(Task objective):
Restate every line below word for word, but drop each picture.

=-=-=

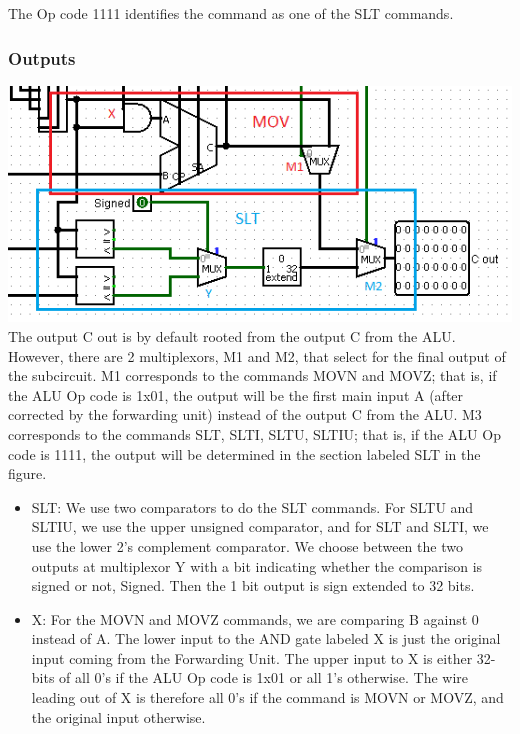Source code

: \documentclass{article}
\begin{document}
 The Op code 1111 identifies the command as one of the SLT commands.

\subsubsection{Outputs}
\includegraphics{OUTPUT.png}
The output C out is by default rooted from the output C from the ALU. However, there are 2 multiplexors, M1 and M2, that select for the final output of the subcircuit. M1 corresponds to the commands MOVN and MOVZ; that is, if the ALU Op code is 1x01, the output will be the first main input A (after corrected by the forwarding unit) instead of the output C from the ALU. M3 corresponds to the commands SLT, SLTI, SLTU, SLTIU; that is, if the ALU Op code is 1111, the output will be determined in the section labeled SLT in the figure. 
\begin{itemize}
\item
SLT: We use two comparators to do the SLT commands. For SLTU and SLTIU, we use the upper unsigned comparator, and for SLT and SLTI, we use the lower 2's complement comparator. We choose between the two outputs at multiplexor Y with a bit indicating whether the comparison is signed or not, Signed. Then the 1 bit output is sign extended to 32 bits. 

\item
X: For the MOVN and MOVZ commands, we are comparing B against 0 instead of A. The lower input to the AND gate labeled X is just the original input coming from the Forwarding Unit. The upper input to X is either 32-bits of all 0's if the ALU Op code is 1x01 or all 1's otherwise. The wire leading out of X is therefore all 0's if the command is MOVN or MOVZ, and the original input otherwise.

\end{itemize}
\end{document}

=-=-=

(Answer space):
Source code

: \documentclass{article}
\begin{document}
 The Op code 1111 identifies the command as one of the SLT commands.

\subsubsection{Outputs}
\includegraphics{OUTPUT.png}
The output C out is by default rooted from the output C from the ALU. However, there are 2 multiplexors, M1 and M2, that select for the final output of the subcircuit. M1 corresponds to the commands MOVN and MOVZ; that is, if the ALU Op code is 1x01, the output will be the first main input A (after corrected by the forwarding unit) instead of the output C from the ALU. M3 corresponds to the commands SLT, SLTI, SLTU, SLTIU; that is, if the ALU Op code is 1111, the output will be determined in the section labeled SLT in the figure. 
\begin{itemize}
\item
SLT: We use two comparators to do the SLT commands. For SLTU and SLTIU, we use the upper unsigned comparator, and for SLT and SLTI, we use the lower 2's complement comparator. We choose between the two outputs at multiplexor Y with a bit indicating whether the comparison is signed or not, Signed. Then the 1 bit output is sign extended to 32 bits. 

\item
X: For the MOVN and MOVZ commands, we are comparing B against 0 instead of A. The lower input to the AND gate labeled X is just the original input coming from the Forwarding Unit. The upper input to X is either 32-bits of all 0's if the ALU Op code is 1x01 or all 1's otherwise. The wire leading out of X is therefore all 0's if the command is MOVN or MOVZ, and the original input otherwise.

\end{itemize}
\end{document}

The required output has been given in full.